Copy all data exactly. Skip pictures.

* Saved data entries
_ _ _
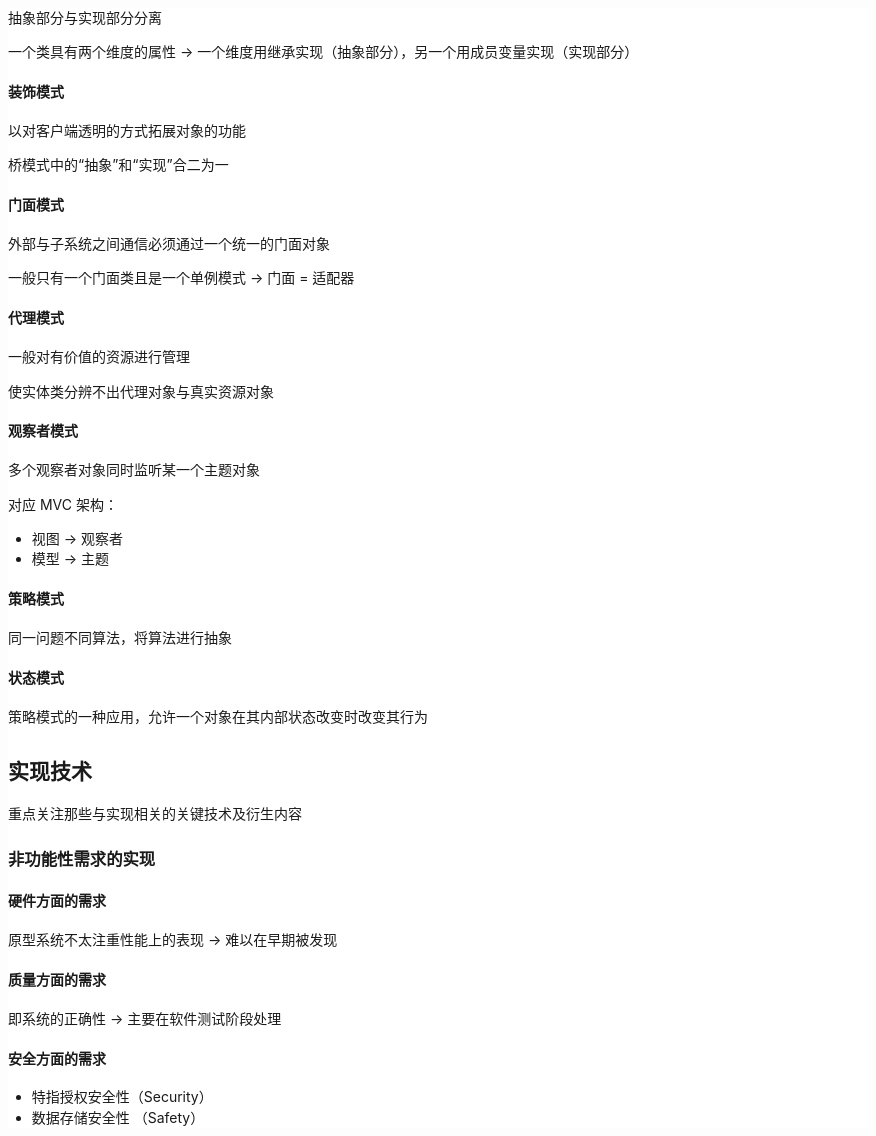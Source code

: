 抽象部分与实现部分分离

一个类具有两个维度的属性 → 一个维度用继承实现（抽象部分），另一个用成员变量实现（实现部分）

#### 装饰模式

以对客户端透明的方式拓展对象的功能

桥模式中的“抽象”和“实现”合二为一

#### 门面模式

外部与子系统之间通信必须通过一个统一的门面对象

一般只有一个门面类且是一个单例模式 → 门面 = 适配器

#### 代理模式

一般对有价值的资源进行管理

使实体类分辨不出代理对象与真实资源对象

#### 观察者模式

多个观察者对象同时监听某一个主题对象

对应 MVC 架构：

- 视图 → 观察者
- 模型 → 主题

#### 策略模式

同一问题不同算法，将算法进行抽象

#### 状态模式

策略模式的一种应用，允许一个对象在其内部状态改变时改变其行为

## 实现技术

重点关注那些与实现相关的关键技术及衍生内容

### 非功能性需求的实现

#### 硬件方面的需求

原型系统不太注重性能上的表现 → 难以在早期被发现

#### 质量方面的需求

即系统的正确性 → 主要在软件测试阶段处理

#### 安全方面的需求

- 特指授权安全性（Security）
- 数据存储安全性 （Safety）
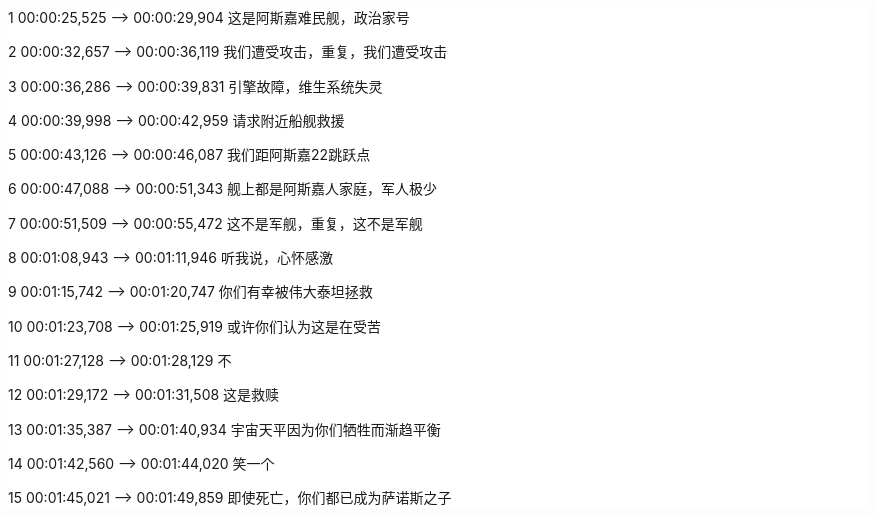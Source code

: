 1
00:00:25,525 --> 00:00:29,904
这是阿斯嘉难民舰，政治家号

2
00:00:32,657 --> 00:00:36,119
我们遭受攻击，重复，我们遭受攻击

3
00:00:36,286 --> 00:00:39,831
引擎故障，维生系统失灵

4
00:00:39,998 --> 00:00:42,959
请求附近船舰救援

5
00:00:43,126 --> 00:00:46,087
我们距阿斯嘉22跳跃点

6
00:00:47,088 --> 00:00:51,343
舰上都是阿斯嘉人家庭，军人极少

7
00:00:51,509 --> 00:00:55,472
这不是军舰，重复，这不是军舰

8
00:01:08,943 --> 00:01:11,946
听我说，心怀感激

9
00:01:15,742 --> 00:01:20,747
你们有幸被伟大泰坦拯救

10
00:01:23,708 --> 00:01:25,919
或许你们认为这是在受苦

11
00:01:27,128 --> 00:01:28,129
不

12
00:01:29,172 --> 00:01:31,508
这是救赎

13
00:01:35,387 --> 00:01:40,934
宇宙天平因为你们牺牲而渐趋平衡

14
00:01:42,560 --> 00:01:44,020
笑一个

15
00:01:45,021 --> 00:01:49,859
即使死亡，你们都已成为萨诺斯之子
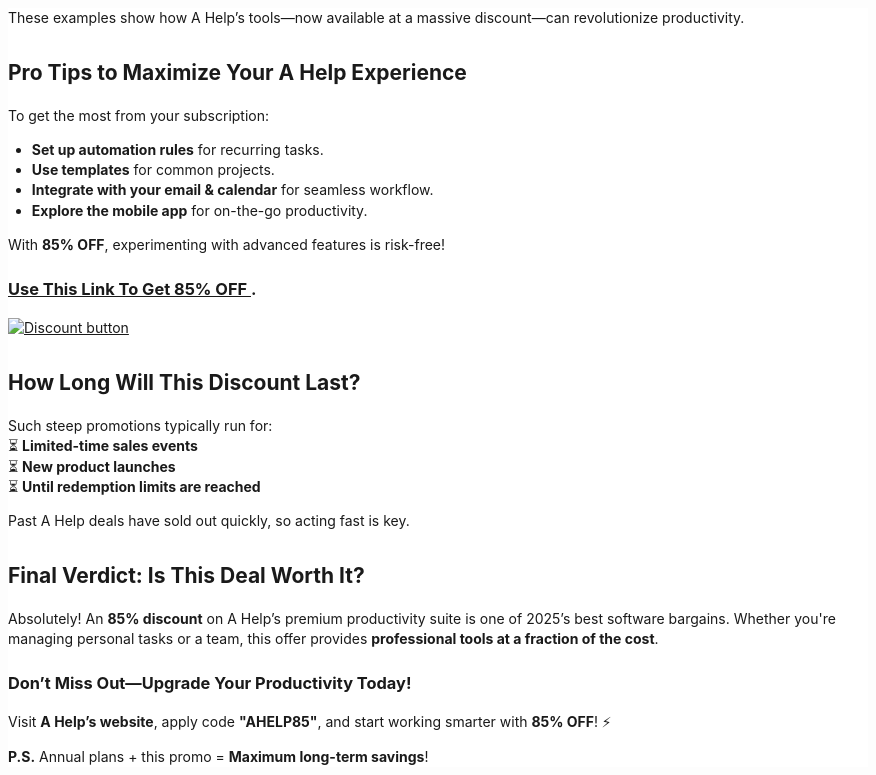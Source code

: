These examples show how A Help’s tools—now available at a massive discount—can revolutionize productivity.  

## **Pro Tips to Maximize Your A Help Experience**  

To get the most from your subscription:  
- **Set up automation rules** for recurring tasks.  
- **Use templates** for common projects.  
- **Integrate with your email & calendar** for seamless workflow.  
- **Explore the mobile app** for on-the-go productivity.  

With **85% OFF**, experimenting with advanced features is risk-free!  
### [Use This Link To Get 85% OFF ](https://ahelp.com/?via=79f645).


[![Discount button](https://github.com/user-attachments/assets/86b5005a-be97-4a52-86cb-794814426c2a)](https://ahelp.com/?via=79f645)
## **How Long Will This Discount Last?**  

Such steep promotions typically run for:  
⏳ **Limited-time sales events**  
⏳ **New product launches**  
⏳ **Until redemption limits are reached**  

Past A Help deals have sold out quickly, so acting fast is key.  

## **Final Verdict: Is This Deal Worth It?**  

Absolutely! An **85% discount** on A Help’s premium productivity suite is one of 2025’s best software bargains. Whether you're managing personal tasks or a team, this offer provides **professional tools at a fraction of the cost**.  

### **Don’t Miss Out—Upgrade Your Productivity Today!**  
Visit **A Help’s website**, apply code **"AHELP85"**, and start working smarter with **85% OFF**! ⚡  

**P.S.** Annual plans + this promo = **Maximum long-term savings**!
_ _ _
* Solution to this task
Source code

: 抽象部分与实现部分分离

一个类具有两个维度的属性 → 一个维度用继承实现（抽象部分），另一个用成员变量实现（实现部分）

#### 装饰模式

以对客户端透明的方式拓展对象的功能

桥模式中的“抽象”和“实现”合二为一

#### 门面模式

外部与子系统之间通信必须通过一个统一的门面对象

一般只有一个门面类且是一个单例模式 → 门面 = 适配器

#### 代理模式

一般对有价值的资源进行管理

使实体类分辨不出代理对象与真实资源对象

#### 观察者模式

多个观察者对象同时监听某一个主题对象

对应 MVC 架构：

- 视图 → 观察者
- 模型 → 主题

#### 策略模式

同一问题不同算法，将算法进行抽象

#### 状态模式

策略模式的一种应用，允许一个对象在其内部状态改变时改变其行为

## 实现技术

重点关注那些与实现相关的关键技术及衍生内容

### 非功能性需求的实现

#### 硬件方面的需求

原型系统不太注重性能上的表现 → 难以在早期被发现

#### 质量方面的需求

即系统的正确性 → 主要在软件测试阶段处理

#### 安全方面的需求

- 特指授权安全性（Security）
- 数据存储安全性 （Safety）
Source code

: 1
00:00:25,525 --> 00:00:29,904
这是阿斯嘉难民舰，政治家号

2
00:00:32,657 --> 00:00:36,119
我们遭受攻击，重复，我们遭受攻击

3
00:00:36,286 --> 00:00:39,831
引擎故障，维生系统失灵

4
00:00:39,998 --> 00:00:42,959
请求附近船舰救援

5
00:00:43,126 --> 00:00:46,087
我们距阿斯嘉22跳跃点

6
00:00:47,088 --> 00:00:51,343
舰上都是阿斯嘉人家庭，军人极少

7
00:00:51,509 --> 00:00:55,472
这不是军舰，重复，这不是军舰

8
00:01:08,943 --> 00:01:11,946
听我说，心怀感激

9
00:01:15,742 --> 00:01:20,747
你们有幸被伟大泰坦拯救

10
00:01:23,708 --> 00:01:25,919
或许你们认为这是在受苦

11
00:01:27,128 --> 00:01:28,129
不

12
00:01:29,172 --> 00:01:31,508
这是救赎

13
00:01:35,387 --> 00:01:40,934
宇宙天平因为你们牺牲而渐趋平衡

14
00:01:42,560 --> 00:01:44,020
笑一个

15
00:01:45,021 --> 00:01:49,859
即使死亡，你们都已成为萨诺斯之子
Source code

:These examples show how A Help’s tools—now available at a massive discount—can revolutionize productivity.  

## **Pro Tips to Maximize Your A Help Experience**  

To get the most from your subscription:  
- **Set up automation rules** for recurring tasks.  
- **Use templates** for common projects.  
- **Integrate with your email & calendar** for seamless workflow.  
- **Explore the mobile app** for on-the-go productivity.  

With **85% OFF**, experimenting with advanced features is risk-free!  
### [Use This Link To Get 85% OFF ](https://ahelp.com/?via=79f645).


[![Discount button](https://github.com/user-attachments/assets/86b5005a-be97-4a52-86cb-794814426c2a)](https://ahelp.com/?via=79f645)
## **How Long Will This Discount Last?**  

Such steep promotions typically run for:  
⏳ **Limited-time sales events**  
⏳ **New product launches**  
⏳ **Until redemption limits are reached**  

Past A Help deals have sold out quickly, so acting fast is key.  

## **Final Verdict: Is This Deal Worth It?**  

Absolutely! An **85% discount** on A Help’s premium productivity suite is one of 2025’s best software bargains. Whether you're managing personal tasks or a team, this offer provides **professional tools at a fraction of the cost**.  

### **Don’t Miss Out—Upgrade Your Productivity Today!**  
Visit **A Help’s website**, apply code **"AHELP85"**, and start working smarter with **85% OFF**! ⚡  

**P.S.** Annual plans + this promo = **Maximum long-term savings**!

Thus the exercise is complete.